Built on the edge of Bois de Boulogne, a swarthe of public land that was set aside to never be developed, the museum was fraught with controversy from the start. After a court battle, the museum was allowed to go ahead on public land, under the condition that it was only one storey high. In typical Gehry ingenuity, the building has only one story, even though its facade of sailing 12 ovalesque shapes – “icebergs” – soar 60 metres into the air. The translucent fibre-reinforced concrete reveals the complex arrangement of steel joints and timber beams that hold them up.
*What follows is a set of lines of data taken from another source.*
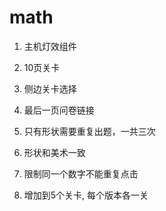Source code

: # math

1. 主机灯效组件
2. 10页关卡
3. 侧边关卡选择
4. 最后一页问卷链接

5. 只有形状需要重复出题，一共三次
6. 形状和美术一致
7. 限制同一个数字不能重复点击
8. 增加到5个关卡, 每个版本各一关
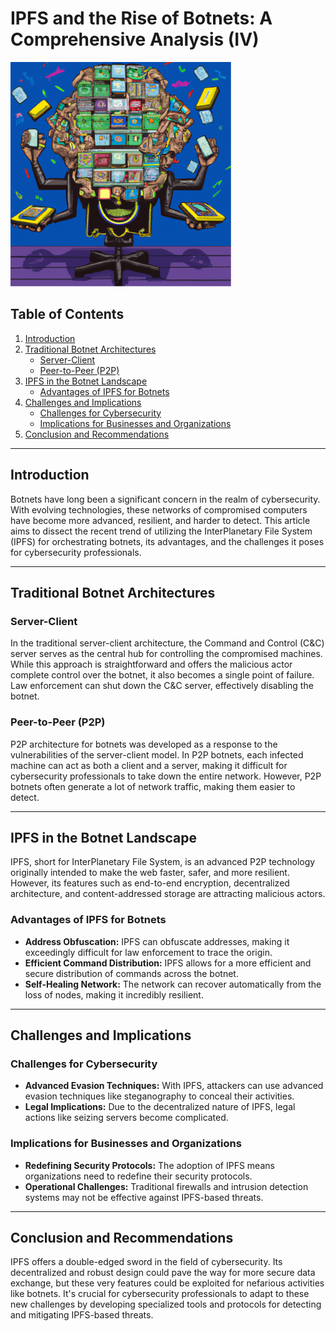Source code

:# IPFS and the Rise of Botnets: A Comprehensive Analysis (IV)
![Alt text](ipfs.png)

## Table of Contents
1. [Introduction](#introduction)
2. [Traditional Botnet Architectures](#traditional-botnet-architectures)
   - [Server-Client](#server-client)
   - [Peer-to-Peer (P2P)](#peer-to-peer-p2p)
3. [IPFS in the Botnet Landscape](#ipfs-in-the-botnet-landscape)
   - [Advantages of IPFS for Botnets](#advantages-of-ipfs-for-botnets)
4. [Challenges and Implications](#challenges-and-implications)
   - [Challenges for Cybersecurity](#challenges-for-cybersecurity)
   - [Implications for Businesses and Organizations](#implications-for-businesses-and-organizations)
5. [Conclusion and Recommendations](#conclusion-and-recommendations)

---

## Introduction 
Botnets have long been a significant concern in the realm of cybersecurity. With evolving technologies, these networks of compromised computers have become more advanced, resilient, and harder to detect. This article aims to dissect the recent trend of utilizing the InterPlanetary File System (IPFS) for orchestrating botnets, its advantages, and the challenges it poses for cybersecurity professionals.

---

## Traditional Botnet Architectures 
### Server-Client 
In the traditional server-client architecture, the Command and Control (C&C) server serves as the central hub for controlling the compromised machines. While this approach is straightforward and offers the malicious actor complete control over the botnet, it also becomes a single point of failure. Law enforcement can shut down the C&C server, effectively disabling the botnet.

### Peer-to-Peer (P2P) 
P2P architecture for botnets was developed as a response to the vulnerabilities of the server-client model. In P2P botnets, each infected machine can act as both a client and a server, making it difficult for cybersecurity professionals to take down the entire network. However, P2P botnets often generate a lot of network traffic, making them easier to detect.

---

## IPFS in the Botnet Landscape 
IPFS, short for InterPlanetary File System, is an advanced P2P technology originally intended to make the web faster, safer, and more resilient. However, its features such as end-to-end encryption, decentralized architecture, and content-addressed storage are attracting malicious actors.

### Advantages of IPFS for Botnets 
- **Address Obfuscation:** IPFS can obfuscate addresses, making it exceedingly difficult for law enforcement to trace the origin.
- **Efficient Command Distribution:** IPFS allows for a more efficient and secure distribution of commands across the botnet.
- **Self-Healing Network:** The network can recover automatically from the loss of nodes, making it incredibly resilient.

---

## Challenges and Implications 
### Challenges for Cybersecurity 
- **Advanced Evasion Techniques:** With IPFS, attackers can use advanced evasion techniques like steganography to conceal their activities.
- **Legal Implications:** Due to the decentralized nature of IPFS, legal actions like seizing servers become complicated.

### Implications for Businesses and Organizations 
- **Redefining Security Protocols:** The adoption of IPFS means organizations need to redefine their security protocols.
- **Operational Challenges:** Traditional firewalls and intrusion detection systems may not be effective against IPFS-based threats.

---

## Conclusion and Recommendations
IPFS offers a double-edged sword in the field of cybersecurity. Its decentralized and robust design could pave the way for more secure data exchange, but these very features could be exploited for nefarious activities like botnets. It's crucial for cybersecurity professionals to adapt to these new challenges by developing specialized tools and protocols for detecting and mitigating IPFS-based threats.
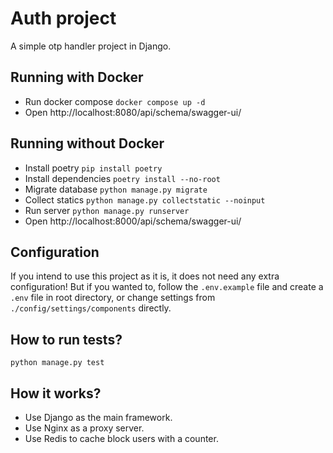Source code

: # Auth project
A simple otp handler project in Django.

## Running with Docker

- Run docker compose `docker compose up -d`
- Open http://localhost:8080/api/schema/swagger-ui/

## Running without Docker

- Install poetry `pip install poetry`
- Install dependencies `poetry install --no-root`
- Migrate database `python manage.py migrate`
- Collect statics `python manage.py collectstatic --noinput`
- Run server `python manage.py runserver`
- Open http://localhost:8000/api/schema/swagger-ui/

## Configuration
If you intend to use this project as it is, it does not need any extra configuration!
But if you wanted to, follow the `.env.example` file and create a `.env` file in root directory,
or change settings from `./config/settings/components` directly.

## How to run tests?
`python manage.py test`

## How it works?

- Use Django as the main framework.
- Use Nginx as a proxy server.
- Use Redis to cache block users with a counter.

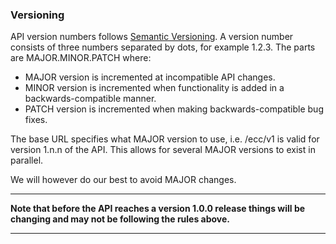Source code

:### Versioning

API version numbers follows [Semantic Versioning](http://semver.org). A version number consists of three numbers separated by dots, for example 1.2.3. The parts are MAJOR.MINOR.PATCH where:

- MAJOR version is incremented at incompatible API changes.
- MINOR version is incremented when functionality is added in a backwards-compatible manner.
- PATCH version is incremented when making backwards-compatible bug fixes.

The base URL specifies what MAJOR version to use, i.e. /ecc/v1 is valid for version 1.n.n of the API. This allows for several MAJOR versions to exist in parallel.

We will however do our best to avoid MAJOR changes.

---

__Note that before the API reaches a version 1.0.0 release things will be changing and may not be following the rules above.__

---

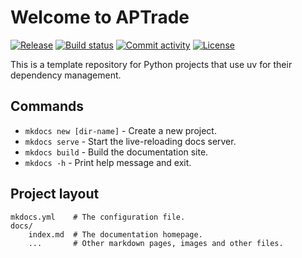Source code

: # Welcome to APTrade

[![Release](https://img.shields.io/github/v/release/vcaldas/aptrade)](https://img.shields.io/github/v/release/vcaldas/aptrade)
[![Build status](https://img.shields.io/github/actions/workflow/status/vcaldas/aptrade/main.yml?branch=main)](https://github.com/vcaldas/aptrade/actions/workflows/main.yml?query=branch%3Amain)
[![Commit activity](https://img.shields.io/github/commit-activity/m/vcaldas/aptrade)](https://img.shields.io/github/commit-activity/m/vcaldas/aptrade)
[![License](https://img.shields.io/github/license/vcaldas/aptrade)](https://img.shields.io/github/license/vcaldas/aptrade)

This is a template repository for Python projects that use uv for their dependency management.


## Commands

* `mkdocs new [dir-name]` - Create a new project.
* `mkdocs serve` - Start the live-reloading docs server.
* `mkdocs build` - Build the documentation site.
* `mkdocs -h` - Print help message and exit.

## Project layout

    mkdocs.yml    # The configuration file.
    docs/
        index.md  # The documentation homepage.
        ...       # Other markdown pages, images and other files.
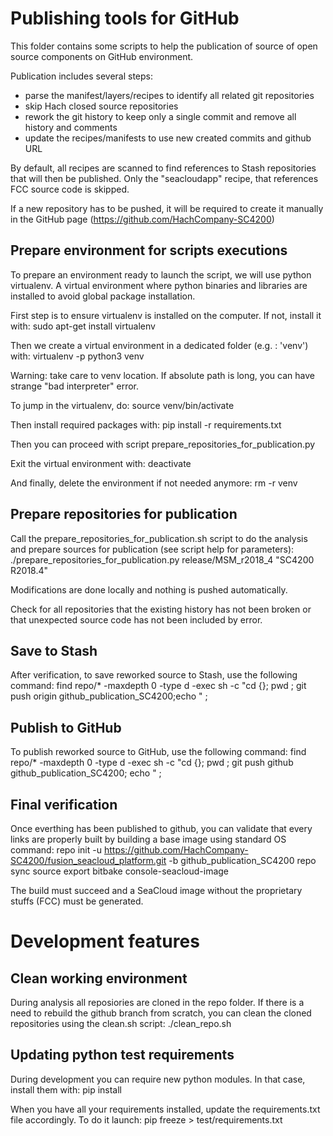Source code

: # Publishing tools for GitHub
This folder contains some scripts to help the publication of source of open source components on GitHub environment.

Publication includes several steps:
* parse the manifest/layers/recipes to identify all related git repositories
* skip Hach closed source repositories
* rework the git history to keep only a single commit and remove all history and comments
* update the recipes/manifests to use new created commits and github URL

By default, all recipes are scanned to find references to Stash repositories that will then be published. Only the "seacloudapp" recipe, that references FCC source code is skipped.

If a new repository has to be pushed, it will be required to create it manually in the GitHub page (https://github.com/HachCompany-SC4200)

## Prepare environment for scripts executions
To prepare an environment ready to launch the script, we will use python virtualenv. A virtual environment where python binaries and libraries are installed to avoid global package installation.

First step is to ensure virtualenv is installed on the computer. If not, install it with:
  sudo apt-get install virtualenv

Then we create a virtual environment in a dedicated folder (e.g. : 'venv') with:
  virtualenv -p python3 venv

Warning: take care to venv location. If absolute path is long, you can have strange "bad interpreter" error.

To jump in the virtualenv, do:
  source venv/bin/activate

Then install required packages with:
  pip install -r requirements.txt

Then you can proceed with script prepare_repositories_for_publication.py
  <see bellow for details>

Exit the virtual environment with:
  deactivate

And finally, delete the environment if not needed anymore:
  rm -r venv

## Prepare repositories for publication
Call the prepare_repositories_for_publication.sh script to do the analysis and prepare sources for publication (see script help for parameters):
  ./prepare_repositories_for_publication.py release/MSM_r2018_4 "SC4200 R2018.4"

Modifications are done locally and nothing is pushed automatically.

Check for all repositories that the existing history has not been broken or that unexpected source code has not been included by error.

## Save to Stash
After verification, to save reworked source to Stash, use the following command:
  find repo/* -maxdepth 0 -type d -exec sh -c "cd {}; pwd ; git push origin github_publication_SC4200;echo " \;

## Publish to GitHub
To publish reworked source to GitHub, use the following command:
  find repo/* -maxdepth 0 -type d -exec sh -c "cd {}; pwd ; git push github github_publication_SC4200; echo " \;

## Final verification
Once everthing has been published to github, you can validate that every links are properly built by building a base image using standard OS command:
  repo init -u https://github.com/HachCompany-SC4200/fusion_seacloud_platform.git -b github_publication_SC4200
  repo sync
  source export
  bitbake console-seacloud-image

The build must succeed and a SeaCloud image without the proprietary stuffs (FCC) must be generated.


# Development features

## Clean working environment
During analysis all reposiories are cloned in the repo folder. If there is a need to rebuild the github branch from scratch, you can clean the cloned repositories using the clean.sh script:
  ./clean_repo.sh

## Updating python test requirements
During development you can require new python modules. In that case, install them with:
  pip install <module name>

When you have all your requirements installed, update the requirements.txt file accordingly. To do it launch:
  pip freeze > test/requirements.txt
For some, this ruins the effortless illusion of Gehry’s sails but for others it’s a rare look behind the architect’s technical program, which is usually hidden behind sheets of curving steel such as those at the Walt Disney Concert Hall.
Prada Fondazione, Milan by OMA
A fashion brand known for their practical distinctiveness, Prada’s contemporary art gallery echoes the label’s design philosophy. For Prada Fondazione in Milan, Rem Koolhaas, director of OMA, and his firm renovated a historic gin distillery, adding strong but simple embellishments to the buildings; a mirror clad “invisible” cinema, a gold-leaf covered building and a 60-metre-high white, concrete tower.
As lead architect on the project, Rem Koolhaas considers the project neither a preservation project nor an entirely new building. “Two conditions that are usually kept separate here confront each other in a state of permanent interaction – offering an ensemble of fragments that will not congeal into a single image, or allow any part to dominate the others. New, old, horizontal, vertical, wide, narrow, white, black, open, enclosed – all these contrasts establish the range of oppositions that define the new Fondazione.”
The Yves Saint Laurent Museum, Fondation Louis Vuitton and Prada Fondazione are a testament to the dialogue between the disciplines of architecture and fashion design. Each is an expression of that fashion brand’s identity, from YSL’s timeless elegance, and Louis Vuitton’s glamorous exuberance to Prada’s urbane minimalism.